Arduinoでドライブするため初期化サンプルコード
shiftoutを使ってアドレス,データの順でMSB FIRSTで送るようにしてみました.あくまでも動かし方を学ぶために書いたコードなので実用ではMAX72xx用のライブラリを使った方が良いのではないかと思います.コードから自明ですが,2番ポートにDINを,3番ポートにLOADを,4番ポートにCLKを接続しています.
#define DIN 2
#define LOAD 3
#define CLK 4
void setup()
{
pinMode(DIN, OUTPUT);
pinMode(LOAD, OUTPUT);
pinMode(CLK, OUTPUT)
}
// Initialize MAX7219
void initMax7219()
{
// Set shutdown register to normal operation
digitalWrite(LOAD, LOW);
shiftOut(DIN, CLK, MSBFIRST, 0x0C);
shiftOut(DIN, CLK, MSBFIRST, 0x01);
digitalWrite(LOAD, HIGH);
// Set ScanLimit
digitalWrite(LOAD, LOW);
shiftOut(DIN, CLK, MSBFIRST, 0x0B);
shiftOut(DIN, CLK, MSBFIRST, 0x05);
digitalWrite(LOAD, HIGH);
// Set brightness
digitalWrite(LOAD, LOW);
shiftOut(DIN, CLK, MSBFIRST, 0x0A);
shiftOut(DIN, CLK, MSBFIRST, 0x0F);
digitalWrite(LOAD, HIGH);
// Set decode register to no-decode mode
digitalWrite(LOAD, LOW);
shiftOut(DIN, CLK, MSBFIRST, 0x09);
shiftOut(DIN, CLK, MSBFIRST, 0x00);
digitalWrite(LOAD, HIGH);
}
void loop()
{
// あとはお好きに...
}
MAX7219の入手方法
おそらくコピー品ですがAliExpressで1個数十円から手に入ります.またAmazonでもDIP品が売られているほか,LEDドットマトリクスとモジュール化して売られているものがあるようです.ICソケットにDIP品が刺さっているモジュールもあるみたいです.こういうモジュールに載っているものもおそらくコピー品でしょう.どうやらMAXIM純正品はひとつ1000円くらいするみたいですので.

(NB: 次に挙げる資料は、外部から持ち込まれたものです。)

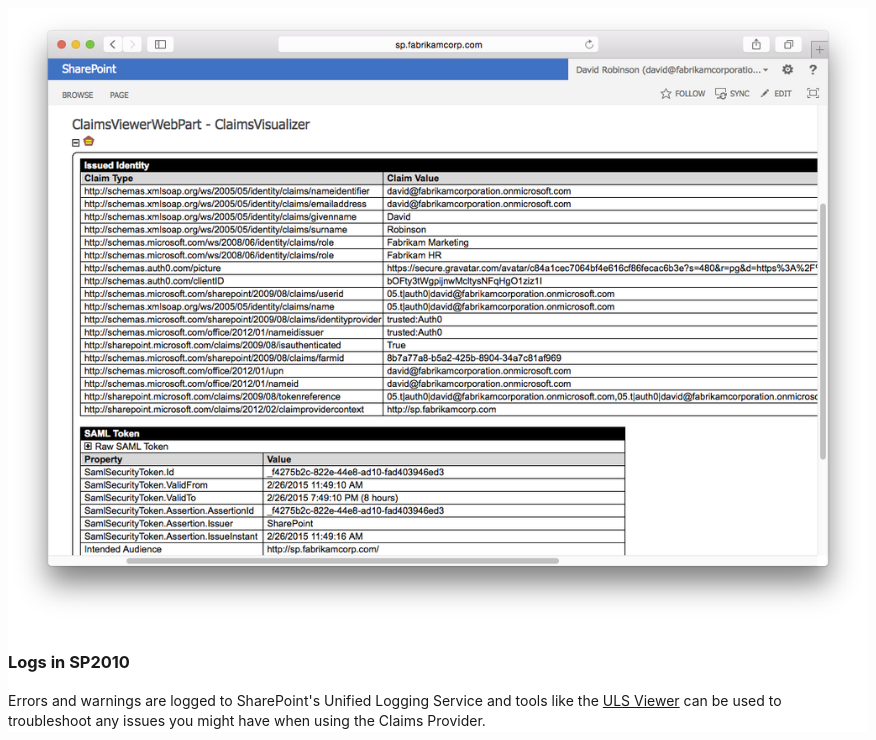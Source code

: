 ![Claims Webpart](/media/articles/integrations/sharepoint/sharepoint-claims-webpart.png)

### Logs in SP2010

Errors and warnings are logged to SharePoint's Unified Logging Service and tools like the [ULS Viewer](http://www.microsoft.com/en-us/download/details.aspx?id=44020) can be used to troubleshoot any issues you might have when using the Claims Provider.
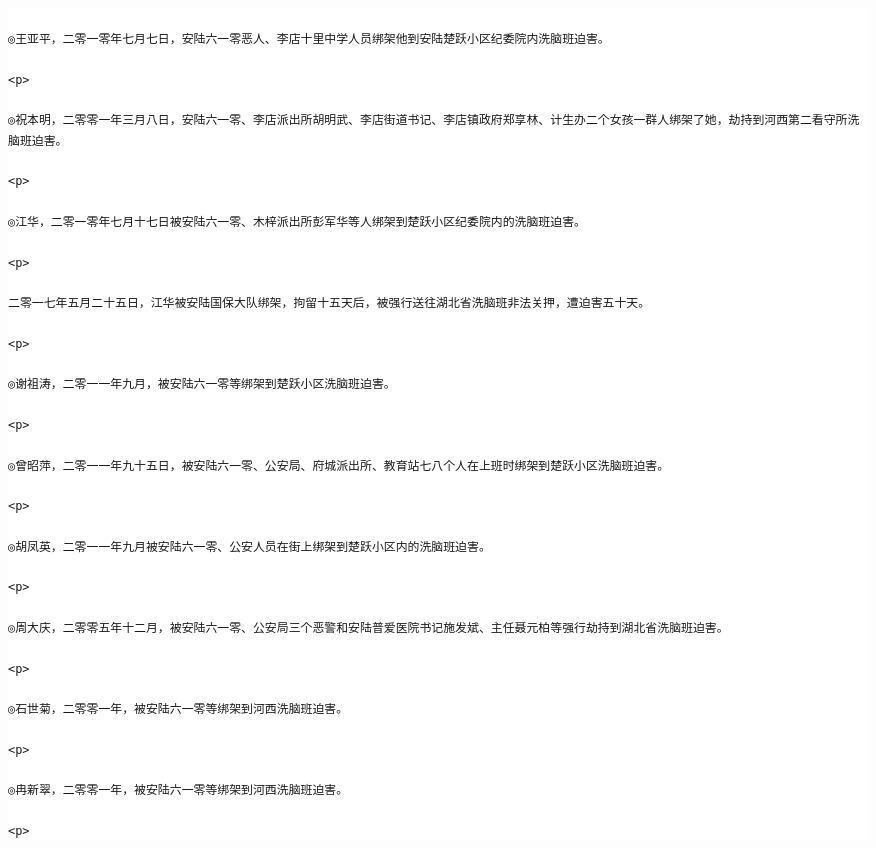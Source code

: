                                                                                                                                                                                                                                                                         ◎王亚平，二零一零年七月七日，安陆六一零恶人、李店十里中学人员绑架他到安陆楚跃小区纪委院内洗脑班迫害。
                                                                                                                                                                                                                                                                        <p>
                                                                                                                                                                                                                                                                         ◎祝本明，二零零一年三月八日，安陆六一零、李店派出所胡明武、李店街道书记、李店镇政府郑享林、计生办二个女孩一群人绑架了她，劫持到河西第二看守所洗脑班迫害。
                                                                                                                                                                                                                                                                         <p>
                                                                                                                                                                                                                                                                          ◎江华，二零一零年七月十七日被安陆六一零、木梓派出所彭军华等人绑架到楚跃小区纪委院内的洗脑班迫害。
                                                                                                                                                                                                                                                                          <p>
                                                                                                                                                                                                                                                                           二零一七年五月二十五日，江华被安陆国保大队绑架，拘留十五天后，被强行送往湖北省洗脑班非法关押，遭迫害五十天。
                                                                                                                                                                                                                                                                           <p>
                                                                                                                                                                                                                                                                            ◎谢祖涛，二零一一年九月，被安陆六一零等绑架到楚跃小区洗脑班迫害。
                                                                                                                                                                                                                                                                            <p>
                                                                                                                                                                                                                                                                             ◎曾昭萍，二零一一年九十五日，被安陆六一零、公安局、府城派出所、教育站七八个人在上班时绑架到楚跃小区洗脑班迫害。
                                                                                                                                                                                                                                                                             <p>
                                                                                                                                                                                                                                                                              ◎胡凤英，二零一一年九月被安陆六一零、公安人员在街上绑架到楚跃小区内的洗脑班迫害。
                                                                                                                                                                                                                                                                              <p>
                                                                                                                                                                                                                                                                               ◎周大庆，二零零五年十二月，被安陆六一零、公安局三个恶警和安陆普爱医院书记施发斌、主任聂元柏等强行劫持到湖北省洗脑班迫害。
                                                                                                                                                                                                                                                                               <p>
                                                                                                                                                                                                                                                                                ◎石世菊，二零零一年，被安陆六一零等绑架到河西洗脑班迫害。
                                                                                                                                                                                                                                                                                <p>
                                                                                                                                                                                                                                                                                 ◎冉新翠，二零零一年，被安陆六一零等绑架到河西洗脑班迫害。
                                                                                                                                                                                                                                                                                 <p>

AmazonでMAX7219で検索するとたくさん出てきます.
こういうのとか,安すぎですね. (画像クリックでAmazonの商品ページに飛びます)
これはアリエクで買ったMAX7219.刻印はありますがあきらかに薄いです.おそらくコピー品.10個買って幸い全部正常に動くみたいですが1個でも動けば儲けもんと思って買うくらいの気持ちが必要です.